Skrillex’s Music Can be Used as Mosquito Repellent, Study Finds
Researchers observed mosquitoes sucked less blood and had less sex when exposed to the song 'Scary Monsters and Nice Sprites.'
This article originally appeared on VICE Australia.
Maybe you remember Skrillex’s 2010 breakout single “Scary Monsters and Nice Sprites.” The track went on to earn the now-famous electronic producer three Grammy Awards and ushered in a somewhat obnoxious albeit brief era of mainstream dubstep. It was never everyone’s cup of tea. But what you probably didn’t know at the time—and what none of us knew until recently—is that the song also functions as mosquito repellent.
Last week, a team of scientists published a very important study in the Acta Tropica journal under the title: “The electronic song "Scary Monsters and Nice Sprites" reduces host attack and mating success in the dengue vector.” The thrust of the paper, in short, is that mosquitoes appear to suck less blood and have less sex while Skrillex is playing. And researchers believe this could provide “new avenues for the development of music-based personal protective and control measures against mosquito-borne diseases.”
For the experiment, scientists created two environments in which to study the feeding and mating behaviors of Aedes aegypti, otherwise known as the yellow fever mosquito: One that was silent, and one that had "Scary Monsters and Nice Sprites" blasting out of a nearby speaker. In each case, a swarm of hungry female mosquitoes who’d gone 12 hours without a meal were put into a cage with a restrained hamster, Live Science reports.
In the silent, “music-off” environment, the ravenous mosquitoes descended upon the hamster after an average of 30 seconds.
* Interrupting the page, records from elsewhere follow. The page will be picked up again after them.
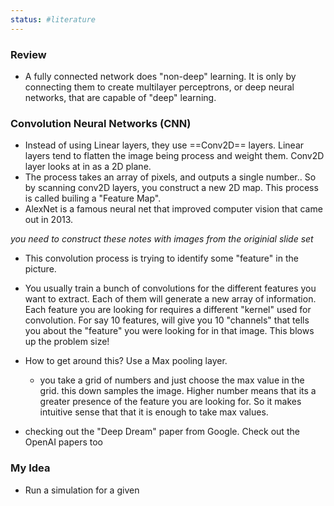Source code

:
 ```yaml
---
status: #literature
---
```


### Review
- A fully connected network does "non-deep" learning. It is only by connecting them to create multilayer perceptrons, or deep neural networks, that are capable of "deep" learning.

### Convolution Neural Networks (CNN)

- Instead of using Linear layers, they use ==Conv2D== layers. Linear layers tend to flatten the image being process and weight them. Conv2D layer looks at in as a 2D plane.
- The process takes an array of pixels, and outputs a single number.. So by scanning conv2D layers, you construct a new 2D map. This process is called builing a "Feature Map".
- AlexNet is a famous neural net that improved computer vision that came out in 2013.

*you need to construct these notes with images from the originial slide set*

- This convolution process is trying to identify some "feature" in the picture.
- You usually train a bunch of convolutions for the different features you want to extract. Each of them will generate a new array of information. Each feature you are looking for requires a different "kernel" used for convolution. For say 10 features, will give you 10 "channels" that tells you about the "feature" you were looking for in that image. This blows up the problem size!
- How to get around this?  Use a Max pooling layer.
	- you take a grid of numbers and just choose the max value in the grid. this down samples the image. Higher number means that its a greater presence of the feature you are looking for. So it makes intuitive sense that that it is enough to take max values.

- checking out the "Deep Dream" paper from Google. Check out the OpenAI papers too

### My Idea

- Run a simulation for a given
Researchers observed, however, that mosquitoes in the “music-on” environment—where Skrillex was playing—demonstrated “delayed response time and reduced visitation to [the hamster].” They also found that “blood feeding activity had low occurrence when music was played” and that “adults entertained with music copulated far less than their counterparts kept in the environment where there was no music entertainment.”
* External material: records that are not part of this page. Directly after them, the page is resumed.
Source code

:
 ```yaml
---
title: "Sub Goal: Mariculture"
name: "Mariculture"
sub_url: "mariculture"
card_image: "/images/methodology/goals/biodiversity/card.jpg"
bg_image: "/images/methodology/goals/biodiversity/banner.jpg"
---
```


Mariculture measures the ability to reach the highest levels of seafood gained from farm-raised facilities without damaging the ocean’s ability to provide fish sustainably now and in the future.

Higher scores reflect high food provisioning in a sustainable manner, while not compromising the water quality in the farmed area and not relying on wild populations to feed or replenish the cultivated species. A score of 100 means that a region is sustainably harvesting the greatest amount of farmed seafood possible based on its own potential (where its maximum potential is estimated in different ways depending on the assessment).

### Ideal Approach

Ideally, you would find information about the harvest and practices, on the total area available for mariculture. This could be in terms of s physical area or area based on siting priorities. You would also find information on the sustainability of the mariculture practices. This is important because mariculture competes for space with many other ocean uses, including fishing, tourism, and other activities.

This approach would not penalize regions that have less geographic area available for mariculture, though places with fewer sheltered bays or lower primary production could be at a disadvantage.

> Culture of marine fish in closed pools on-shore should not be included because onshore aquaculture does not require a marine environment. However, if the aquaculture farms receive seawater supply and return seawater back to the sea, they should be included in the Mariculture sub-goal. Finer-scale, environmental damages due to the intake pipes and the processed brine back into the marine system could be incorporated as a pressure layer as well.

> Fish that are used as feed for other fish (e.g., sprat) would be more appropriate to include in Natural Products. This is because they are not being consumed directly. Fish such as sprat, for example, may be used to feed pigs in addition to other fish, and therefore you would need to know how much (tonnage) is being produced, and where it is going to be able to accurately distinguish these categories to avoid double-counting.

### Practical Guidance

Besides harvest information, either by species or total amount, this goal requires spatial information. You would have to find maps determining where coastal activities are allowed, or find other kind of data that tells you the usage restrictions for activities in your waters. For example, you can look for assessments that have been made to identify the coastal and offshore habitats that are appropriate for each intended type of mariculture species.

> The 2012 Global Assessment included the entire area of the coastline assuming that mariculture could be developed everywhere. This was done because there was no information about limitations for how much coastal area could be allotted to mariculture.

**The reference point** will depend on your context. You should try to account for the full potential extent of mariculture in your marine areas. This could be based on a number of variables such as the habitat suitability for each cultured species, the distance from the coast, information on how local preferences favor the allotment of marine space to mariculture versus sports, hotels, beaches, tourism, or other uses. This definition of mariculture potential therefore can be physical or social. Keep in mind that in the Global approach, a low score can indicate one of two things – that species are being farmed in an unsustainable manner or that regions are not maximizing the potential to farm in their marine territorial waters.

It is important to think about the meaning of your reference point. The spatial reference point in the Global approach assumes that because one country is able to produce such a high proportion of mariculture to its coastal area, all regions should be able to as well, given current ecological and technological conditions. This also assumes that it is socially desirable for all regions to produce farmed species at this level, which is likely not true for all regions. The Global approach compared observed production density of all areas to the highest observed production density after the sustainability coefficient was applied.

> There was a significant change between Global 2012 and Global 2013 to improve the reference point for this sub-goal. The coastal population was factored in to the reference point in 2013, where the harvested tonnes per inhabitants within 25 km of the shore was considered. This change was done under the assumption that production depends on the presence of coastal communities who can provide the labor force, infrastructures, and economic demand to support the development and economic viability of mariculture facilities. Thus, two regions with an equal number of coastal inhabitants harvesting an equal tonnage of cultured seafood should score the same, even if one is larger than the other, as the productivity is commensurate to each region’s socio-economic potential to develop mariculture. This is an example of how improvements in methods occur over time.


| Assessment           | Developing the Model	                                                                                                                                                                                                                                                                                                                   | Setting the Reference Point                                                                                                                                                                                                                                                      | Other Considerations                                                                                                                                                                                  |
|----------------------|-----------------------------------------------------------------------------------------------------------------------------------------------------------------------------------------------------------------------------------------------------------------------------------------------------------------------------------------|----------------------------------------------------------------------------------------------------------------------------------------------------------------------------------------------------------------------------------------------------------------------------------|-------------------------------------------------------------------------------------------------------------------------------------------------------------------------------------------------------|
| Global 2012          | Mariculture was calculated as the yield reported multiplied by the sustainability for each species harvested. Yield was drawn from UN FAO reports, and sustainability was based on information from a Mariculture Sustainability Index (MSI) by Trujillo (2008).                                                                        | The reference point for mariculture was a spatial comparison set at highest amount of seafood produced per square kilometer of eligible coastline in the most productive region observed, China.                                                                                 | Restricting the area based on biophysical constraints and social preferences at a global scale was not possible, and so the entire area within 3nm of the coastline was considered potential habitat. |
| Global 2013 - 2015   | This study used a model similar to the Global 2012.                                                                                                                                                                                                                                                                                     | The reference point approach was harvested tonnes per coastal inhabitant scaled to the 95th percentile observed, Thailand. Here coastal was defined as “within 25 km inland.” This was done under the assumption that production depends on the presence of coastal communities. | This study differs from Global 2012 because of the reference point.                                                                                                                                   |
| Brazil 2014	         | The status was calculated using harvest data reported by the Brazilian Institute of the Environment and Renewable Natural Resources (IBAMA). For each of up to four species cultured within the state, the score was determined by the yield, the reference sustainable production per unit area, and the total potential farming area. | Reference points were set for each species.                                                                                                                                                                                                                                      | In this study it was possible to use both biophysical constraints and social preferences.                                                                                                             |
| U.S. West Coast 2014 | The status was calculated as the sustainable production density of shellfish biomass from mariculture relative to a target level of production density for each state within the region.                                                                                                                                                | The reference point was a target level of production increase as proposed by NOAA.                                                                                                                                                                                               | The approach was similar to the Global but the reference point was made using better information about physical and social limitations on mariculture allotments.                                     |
Researchers speculated that the song’s aggressive, noisy vibrations might have confused the mosquitoes, who need to synchronize their wing-beats in order to attract a mate. As a result, the Skrillex mosquitoes had about five times less sex than their silent counterparts.
"Both males and females produce sounds through the beating of their wings," the authors of the paper noted. "For successful mating to occur, the male must harmonize its flight tone with that of its partner using auditory sensitivity.
"Adults exposed to music copulated far less often than their counterparts kept in an environment where there was no music.”
The authors seem to relish in the gravity of these findings, which “in addition to providing insight into the auditory sensitivity of Ae. aegypti [mosquitoes] to sound… [also] indicated the vulnerability of its key vectorial capacity traits [its ability to transmit diseases] to electronic music.”
The implications are noteworthy. Because after all, if a bit of Skrillex can fend off virus-transmitting mosquitoes and keep people from getting infected with deadly diseases such as Zika and dengue fever, then EDM could literally save lives around the world.